Heineken Malaysia Bhd Rebasing For A Better 2024F: CGSCIMB Says Add

Healthy consumer sentiment, improved economic activity, and rising tourist arrivals in 2024F are potential re-rating catalysts seen for Heineken Malaysia Bhd (Heineken Malaysia).

CGSCIMB, in its Company Note today (Jan 26) said they reiterate Add on Heineken Malaysia with an unchanged GGM-derived target price of RM29.75, providing 23.5% upside potential.

CGSCIMB thinks at 17.3x FY24F P/E, valuations are undemanding vs. consumer staple peers and historical trading range, with a 5.8% FY24F dividend yield.

Looking forward to 2024F

With 6.5% yoy growth in Malaysian private consumption baked into their economics team’s forecast, CGSCIMB expects the demand for alcoholic beverages, including beer, to grow in 2024F.

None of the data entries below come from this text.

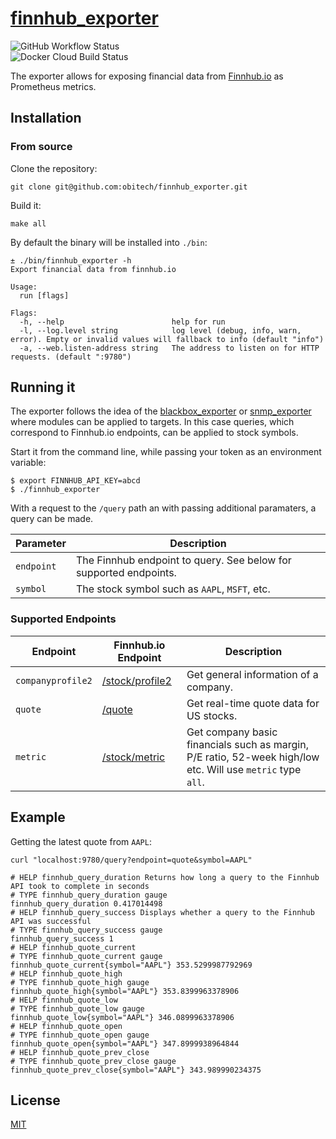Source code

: # [finnhub_exporter](https://github.com/obitech/finnhub_exporter)

![GitHub Workflow Status](https://img.shields.io/github/workflow/status/obitech/finnhub_exporter/test_and_build)  
![Docker Cloud Build Status](https://img.shields.io/docker/cloud/build/obitech/finnhub_exporter)

The exporter allows for exposing financial data from 
[Finnhub.io](https://finnhub.io) as Prometheus metrics. 

## Installation

### From source

Clone the repository:

```
git clone git@github.com:obitech/finnhub_exporter.git
```

Build it:

```
make all
```

By default the binary will be installed into `./bin`:

```
± ./bin/finnhub_exporter -h
Export financial data from finnhub.io

Usage:
  run [flags]

Flags:
  -h, --help                        help for run
  -l, --log.level string            log level (debug, info, warn, error). Empty or invalid values will fallback to info (default "info")
  -a, --web.listen-address string   The address to listen on for HTTP requests. (default ":9780")
```

## Running it

The exporter follows the idea of the 
[blackbox_exporter](https://github.com/prometheus/blackbox_exporter) or 
[snmp_exporter](https://github.com/prometheus/snmp_exporter) where modules
can be applied to targets. In this case queries, which correspond to Finnhub.io
endpoints, can be applied to stock symbols.

Start it from the command line, while passing your token as an environment 
variable:

```
$ export FINNHUB_API_KEY=abcd
$ ./finnhub_exporter
```

With a request to the `/query` path an with passing additional paramaters, a
query can be made.

Parameter|Description
---|---
`endpoint`|The Finnhub endpoint to query. See below for supported endpoints.
`symbol`|The stock symbol such as `AAPL`, `MSFT`, etc.

### Supported Endpoints

Endpoint|Finnhub.io Endpoint|Description
---|---|---
`companyprofile2`|[/stock/profile2](https://finnhub.io/docs/api#company-profile2)|Get general information of a company.
`quote`|[/quote](https://finnhub.io/docs/api#quote)|Get real-time quote data for US stocks.
`metric`|[/stock/metric](https://finnhub.io/docs/api#company-basic-financials)|Get company basic financials such as margin, P/E ratio, 52-week high/low etc. Will use `metric` type `all`.

## Example

Getting the latest quote from `AAPL`:

```
curl "localhost:9780/query?endpoint=quote&symbol=AAPL"
```

```
# HELP finnhub_query_duration Returns how long a query to the Finnhub API took to complete in seconds
# TYPE finnhub_query_duration gauge
finnhub_query_duration 0.417014498
# HELP finnhub_query_success Displays whether a query to the Finnhub API was successful
# TYPE finnhub_query_success gauge
finnhub_query_success 1
# HELP finnhub_quote_current
# TYPE finnhub_quote_current gauge
finnhub_quote_current{symbol="AAPL"} 353.5299987792969
# HELP finnhub_quote_high
# TYPE finnhub_quote_high gauge
finnhub_quote_high{symbol="AAPL"} 353.8399963378906
# HELP finnhub_quote_low
# TYPE finnhub_quote_low gauge
finnhub_quote_low{symbol="AAPL"} 346.0899963378906
# HELP finnhub_quote_open
# TYPE finnhub_quote_open gauge
finnhub_quote_open{symbol="AAPL"} 347.8999938964844
# HELP finnhub_quote_prev_close
# TYPE finnhub_quote_prev_close gauge
finnhub_quote_prev_close{symbol="AAPL"} 343.989990234375
```

## License

[MIT](https://choosealicense.com/licenses/mit/)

CGSCIMB estimates factor in 4.5% yoy growth in Heineken Malaysia’s FY24F revenues, driving 7.4% yoy core net profit growth. Upside risks could come from stronger-than-expected tourist arrivals, a buoyant stock market (CGS’s end-2024F KLCI target of 1,755 pts) and a stronger RM in 2024F vs. US$, all of which would be supportive of stronger revenue growth for Heineken Malaysia.

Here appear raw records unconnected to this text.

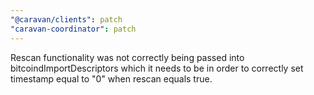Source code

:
 ```yaml
---
"@caravan/clients": patch
"caravan-coordinator": patch
---
```


Rescan functionality was not correctly being passed into bitcoindImportDescriptors which it needs to be in order to correctly set timestamp equal to "0" when rescan equals true.

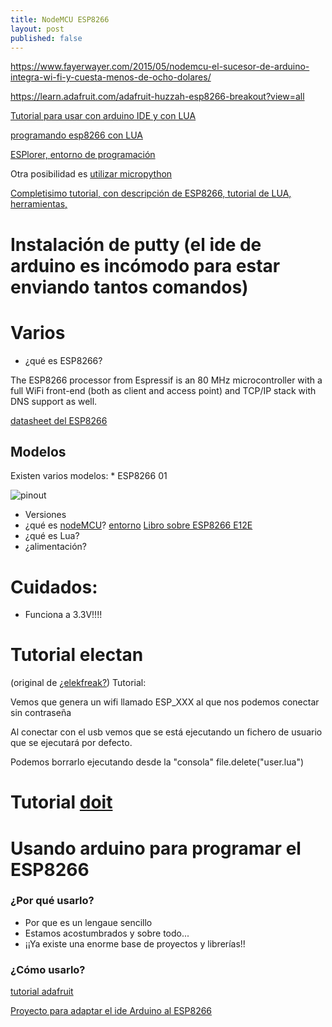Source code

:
 ```yaml
---
title: NodeMCU ESP8266
layout: post
published: false
---
```


https://www.fayerwayer.com/2015/05/nodemcu-el-sucesor-de-arduino-integra-wi-fi-y-cuesta-menos-de-ocho-dolares/

https://learn.adafruit.com/adafruit-huzzah-esp8266-breakout?view=all

[Tutorial para usar con arduino IDE y con LUA](https://learn.adafruit.com/adafruit-huzzah-esp8266-breakout/using-nodemcu-lua)

[programando esp8266 con LUA](http://benlo.com/esp8266/index.html#LuaLoader)

[ESPlorer, entorno de programación](http://esp8266.ru/esplorer/)

Otra posibilidad es [utilizar micropython](https://learn.adafruit.com/building-and-running-micropython-on-the-esp8266?view=all)

[Completisimo tutorial, con descripción de ESP8266, tutorial de LUA, herramientas, ](https://github.com/geekscape/nodemcu_esp8266/blob/master/workshop_1/esp8266_workshop_1.pdf)


# Instalación de putty (el ide de arduino es incómodo para estar enviando tantos comandos)

# Varios

* ¿qué es ESP8266?

The ESP8266 processor from Espressif is an 80 MHz microcontroller with a full WiFi front-end (both as client and access point) and TCP/IP stack with DNS support as well.

[datasheet del ESP8266](http://www.adafruit.com/datasheets/ESP8266_Specifications_English.pdf)

## Modelos
Existen varios modelos:
	* ESP8266 01

![pinout](http://www.pighixxx.com/test/wp-content/uploads/2015/09/ESP_Pinout_01_big.png)

* Versiones
* ¿qué es [nodeMCU](http://www.nodemcu.com/)? [entorno](http://nodemcu.com/index_en.html#fr_5475f7667976d8501100000f)
[Libro sobre ESP8266 E12E](https://smartarduino.gitbooks.io/user-manual-for-esp-12e-devkit/content/)
* ¿qué es Lua?
* ¿alimentación?

# Cuidados:

* Funciona a 3.3V!!!!

# Tutorial electan

(original de [¿elekfreak?](http://www.electrodragon.com/product/nodemcu-lua-amica-r2-esp8266-wifi-board/))
Tutorial:

Vemos que genera un wifi llamado ESP_XXX al que nos podemos conectar sin contraseña

Al conectar con el usb vemos que se está ejecutando un fichero de usuario que se ejecutará por defecto.

Podemos borrarlo ejecutando desde la "consola" file.delete("user.lua")


# Tutorial [doit](https://smartarduino.gitbooks.io/user-manual-for-esp-12e-devkit/content/start_quickly.html)


# Usando arduino para programar el ESP8266

### ¿Por qué usarlo?

* Por que es un lengaue sencillo
* Estamos acostumbrados y sobre todo...
* ¡¡Ya existe una enorme base de proyectos y librerías!!

### ¿Cómo usarlo?

[tutorial adafruit](https://learn.adafruit.com/adafruit-huzzah-esp8266-breakout/using-arduino-ide)

[Proyecto para adaptar el ide Arduino al ESP8266](https://github.com/esp8266/Arduino)
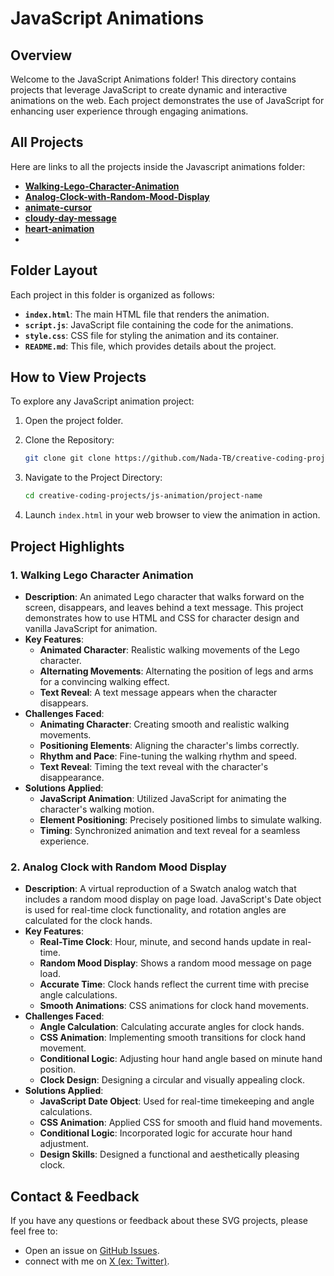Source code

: 
# JavaScript Animations

## Overview

Welcome to the JavaScript Animations folder! This directory contains projects that leverage JavaScript to create dynamic and interactive animations on the web. Each project demonstrates the use of JavaScript for enhancing user experience through engaging animations.

## All Projects

Here are links to all the projects inside the Javascript animations folder:

- **[Walking-Lego-Character-Animation](https://github.com/Nada-TB/Walking-Lego-Character-Animation/tree/9bb481de583e181731e6ec9439be8b5f70f08dac)**
- **[Analog-Clock-with-Random-Mood-Display](https://github.com/Nada-TB/Analog-Clock-with-Random-Mood-Display/tree/cabb4f615babf2df9c72b88433504c364ae67783)**
-  **[animate-cursor](https://github.com/Nada-TB/creative-coding-projects/tree/main/js-animation/animate-cursor)**
-  **[cloudy-day-message](https://github.com/Nada-TB/creative-coding-projects/tree/main/js-animation/cloudy-day-message)**
-  **[heart-animation](https://github.com/Nada-TB/creative-coding-projects/tree/main/js-animation/heart-animation)**
-  **[]()**



## Folder Layout

Each project in this folder is organized as follows:

- **`index.html`**: The main HTML file that renders the animation.
- **`script.js`**: JavaScript file containing the code for the animations.
- **`style.css`**: CSS file for styling the animation and its container.
- **`README.md`**: This file, which provides details about the project.

## How to View Projects

To explore any JavaScript animation project:

1. Open the project folder.
2. Clone the Repository:
   ```bash
   git clone git clone https://github.com/Nada-TB/creative-coding-projects.git
   ```
3. Navigate to the Project Directory:
   ```bash
   cd creative-coding-projects/js-animation/project-name
    ```
   
4. Launch `index.html` in your web browser to view the animation in action.

## Project Highlights

### 1. **Walking Lego Character Animation**
- **Description**: An animated Lego character that walks forward on the screen, disappears, and leaves behind a text message. This project demonstrates how to use HTML and CSS for character design and vanilla JavaScript for animation.
- **Key Features**:
  - **Animated Character**: Realistic walking movements of the Lego character.
  - **Alternating Movements**: Alternating the position of legs and arms for a convincing walking effect.
  - **Text Reveal**: A text message appears when the character disappears.
- **Challenges Faced**:
  - **Animating Character**: Creating smooth and realistic walking movements.
  - **Positioning Elements**: Aligning the character's limbs correctly.
  - **Rhythm and Pace**: Fine-tuning the walking rhythm and speed.
  - **Text Reveal**: Timing the text reveal with the character's disappearance.
- **Solutions Applied**:
  - **JavaScript Animation**: Utilized JavaScript for animating the character's walking motion.
  - **Element Positioning**: Precisely positioned limbs to simulate walking.
  - **Timing**: Synchronized animation and text reveal for a seamless experience.

### 2. **Analog Clock with Random Mood Display**
- **Description**: A virtual reproduction of a Swatch analog watch that includes a random mood display on page load. JavaScript's Date object is used for real-time clock functionality, and rotation angles are calculated for the clock hands.
- **Key Features**:
  - **Real-Time Clock**: Hour, minute, and second hands update in real-time.
  - **Random Mood Display**: Shows a random mood message on page load.
  - **Accurate Time**: Clock hands reflect the current time with precise angle calculations.
  - **Smooth Animations**: CSS animations for clock hand movements.
- **Challenges Faced**:
  - **Angle Calculation**: Calculating accurate angles for clock hands.
  - **CSS Animation**: Implementing smooth transitions for clock hand movement.
  - **Conditional Logic**: Adjusting hour hand angle based on minute hand position.
  - **Clock Design**: Designing a circular and visually appealing clock.
- **Solutions Applied**:
  - **JavaScript Date Object**: Used for real-time timekeeping and angle calculations.
  - **CSS Animation**: Applied CSS for smooth and fluid hand movements.
  - **Conditional Logic**: Incorporated logic for accurate hour hand adjustment.
  - **Design Skills**: Designed a functional and aesthetically pleasing clock.

## Contact & Feedback
If you have any questions or feedback about these SVG projects, please feel free to:

- Open an issue on [GitHub Issues](https://github.com/Nada-TB/creative-coding-projects/issues).
- connect with me on [X (ex: Twitter)](https://x.com/Nada__Ta).

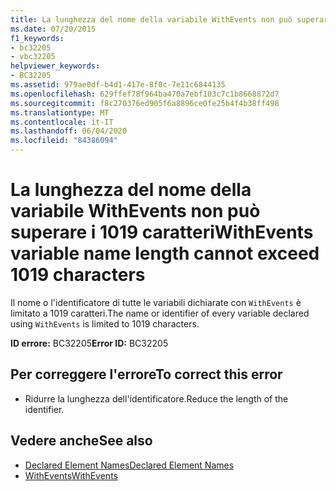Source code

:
 ```yaml
---
title: La lunghezza del nome della variabile WithEvents non può superare i 1019 caratteri
ms.date: 07/20/2015
f1_keywords:
- bc32205
- vbc32205
helpviewer_keywords:
- BC32205
ms.assetid: 979ae0df-b4d1-417e-8f0c-7e11c6844135
ms.openlocfilehash: 629ffef78f964ba470a7ebf103c7c1b8668872d7
ms.sourcegitcommit: f8c270376ed905f6a8896ce0fe25b4f4b38ff498
ms.translationtype: MT
ms.contentlocale: it-IT
ms.lasthandoff: 06/04/2020
ms.locfileid: "84386094"
---
```

# <a name="withevents-variable-name-length-cannot-exceed-1019-characters"></a><span data-ttu-id="b75e2-102">La lunghezza del nome della variabile WithEvents non può superare i 1019 caratteri</span><span class="sxs-lookup"><span data-stu-id="b75e2-102">WithEvents variable name length cannot exceed 1019 characters</span></span>
<span data-ttu-id="b75e2-103">Il nome o l'identificatore di tutte le variabili dichiarate con `WithEvents` è limitato a 1019 caratteri.</span><span class="sxs-lookup"><span data-stu-id="b75e2-103">The name or identifier of every variable declared using `WithEvents` is limited to 1019 characters.</span></span>  
  
 <span data-ttu-id="b75e2-104">**ID errore:** BC32205</span><span class="sxs-lookup"><span data-stu-id="b75e2-104">**Error ID:** BC32205</span></span>  
  
## <a name="to-correct-this-error"></a><span data-ttu-id="b75e2-105">Per correggere l'errore</span><span class="sxs-lookup"><span data-stu-id="b75e2-105">To correct this error</span></span>  
  
- <span data-ttu-id="b75e2-106">Ridurre la lunghezza dell'identificatore.</span><span class="sxs-lookup"><span data-stu-id="b75e2-106">Reduce the length of the identifier.</span></span>  
  
## <a name="see-also"></a><span data-ttu-id="b75e2-107">Vedere anche</span><span class="sxs-lookup"><span data-stu-id="b75e2-107">See also</span></span>

- [<span data-ttu-id="b75e2-108">Declared Element Names</span><span class="sxs-lookup"><span data-stu-id="b75e2-108">Declared Element Names</span></span>](../programming-guide/language-features/declared-elements/declared-element-names.md)
- [<span data-ttu-id="b75e2-109">WithEvents</span><span class="sxs-lookup"><span data-stu-id="b75e2-109">WithEvents</span></span>](../language-reference/modifiers/withevents.md)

Seasonal uptick but not pronounced enough

CGSCIMB reduces their FY23F/24F/25F revenue projections for Heineken Malaysia by 4.7%/4.2%/3.8%. Checks with F&B operators suggest that while there was a seasonal pick-up in sales in 4Q24F, the uptick was not pronounced enough to meet their previous expectations of a 2.3% yoy revenue decline in FY23F, after a 7.5% yoy decline in 9MFY23.

CGSCIMB ‘s new estimates imply a 5.5% yoy decline in 4Q23F revenues.

CGSCIMB have however raised their FY24F/25F revenue growth forecasts to 4.5% p.a., from 4.0% p.a. previously and their FY23F/24F/25F core net profit forecasts have been reduced by 5.4/4.9/4.3% as a result of the lower revenue estimates.

Reiterate Add with TP of RM29.75

CGSCIMB reiterates their Add call on Heineken Malaysia with an unchanged Gordon Growth Model-derived target price of RM29.75 (ROE 96%, COE 9%, growth 4%) as a roll forward our basis period mitigates the impact of reduced profit estimates.

At 17.3x FY24F P/E, Heineken Malaysia’s shares are trading at just above -0.5 s.d. of its post-2010 trading range and are attractively valued vs. consumer staples under their coverage.

Additionally, its FY24F dividend yield of 5.8% is also attractive vs. this peer group.

Key downside risks would be 1) a continued slowdown in beer consumption, 2) increased competition driving marketing spend and 3) a sharp increase in raw material costs in a weak demand environment, CGSCIMB added.